Feeling TiPsy…Testing in Production Success and Horror Stories

One topic I hope to return to many times in this blog is that of TiP, or Testing in Production. For a good introduction to this check out Ken Johnston’s blog entry TIP-ING SERVICES TESTING BLOG #1: THE EXECUTIVE SUMMARY which is an updated version of the executive summary of the ThinkWeek paper that I co-authored with Ken and Ravi Vedula on TiP-ing Service Testing. If you do not want to take the time to check out that link let me sum it up in one sentence: 

Let’s test our services in the real world, in the data center and possibly with real users, because our system is too complex to test in the lab (think layering, dependencies, and integration) and the environment it runs in is impossible to model in the lab (think scale, or diversity of users and scenarios).

Yes there is more to it than that, so go read Ken’s excellent blog entry, but in case you’re in a rush I didn’t want to leave you lost and without context.

When an irresistible force meets an immovable object

I used to write software to automate hot rolling mills for the steel industry. One type of mill has several (say 4) sequential “stands” consisting of sets of steel rolls weighing several tons each like laundry wringers. A 10 ton slab of steel, red hot at 2400 F barrels down the table towards the first set of rolls set to a gap size less than the thickness of the slab, then on the next set of rolls at a narrower gap, and onward until the steel is shooting out the other end (remember conservation of mass) a lot thinner and a bit wider to be coiled up to make cans or car doors or pipes.

I wrote the code that determined what gaps to set so that we obtained the thickness and properties that the product was supposed to be (known as the level 2 system), but the actual movement of machinery was done by more basic logic programming that we called the level 1 system. Everyone - level 1, level 2, UI or whatever - developed their software the same way. We got the specs, we wrote the code, we tested it out using simulators in-house, we got together and tested out the integrated product using simulators, then we went to the field and tried it out.

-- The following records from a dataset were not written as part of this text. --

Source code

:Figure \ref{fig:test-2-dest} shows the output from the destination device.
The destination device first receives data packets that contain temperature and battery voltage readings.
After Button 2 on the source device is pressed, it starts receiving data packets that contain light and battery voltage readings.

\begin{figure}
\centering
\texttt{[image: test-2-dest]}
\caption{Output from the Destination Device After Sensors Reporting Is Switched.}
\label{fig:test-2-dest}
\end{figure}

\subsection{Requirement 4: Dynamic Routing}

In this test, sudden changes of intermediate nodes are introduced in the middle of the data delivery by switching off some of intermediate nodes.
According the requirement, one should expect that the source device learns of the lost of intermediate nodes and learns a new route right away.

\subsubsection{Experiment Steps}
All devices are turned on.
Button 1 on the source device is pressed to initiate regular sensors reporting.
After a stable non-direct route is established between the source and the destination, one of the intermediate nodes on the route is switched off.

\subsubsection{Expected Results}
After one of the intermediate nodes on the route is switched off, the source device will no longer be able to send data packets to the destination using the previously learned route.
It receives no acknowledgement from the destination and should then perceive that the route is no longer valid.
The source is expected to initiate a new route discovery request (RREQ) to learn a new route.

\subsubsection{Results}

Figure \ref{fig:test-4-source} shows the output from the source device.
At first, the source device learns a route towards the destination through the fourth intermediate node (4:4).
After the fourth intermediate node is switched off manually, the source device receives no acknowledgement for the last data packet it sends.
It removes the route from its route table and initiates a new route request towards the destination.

Already you may note we were not a software company. We tested our own code, with most engineers never having heard of professional software QA, much less waterfall, agile, RUP, or any other software process. Now when I say we tried it out in the field, it starts out innocently enough with dry runs and simply actuating the equipment and making adjustments, but a majority of the software changes were made after the system had been “turn-keyed” and was producing actual product. I saw (and did…yes I did) changes made to software between the time a red hot slab dropped out of the furnace and when it hit the first mill, and that brings me to the exciting part of this story. Gus (name changed), a level 1 engineer innocently made an off-by-one error so that stand 1 got stand 2’s gap setting, stand 2 got stand 3’s etc. This meant that first “bite” was a harsh one, but the worst part was stand 4, which looking for stand 5’s setting and not finding a stand 5, decided to set its gap to zero. The 10 ton slab being propelled by the multi-ton rolls in stand 3 firmly gripping it unavoidably hurtled towards stand 4 firmly shut and WHAM, from my seat in the pulpit it was quite a scene with pieces of mill and steel flying everywhere…U.S. Steel was not happy.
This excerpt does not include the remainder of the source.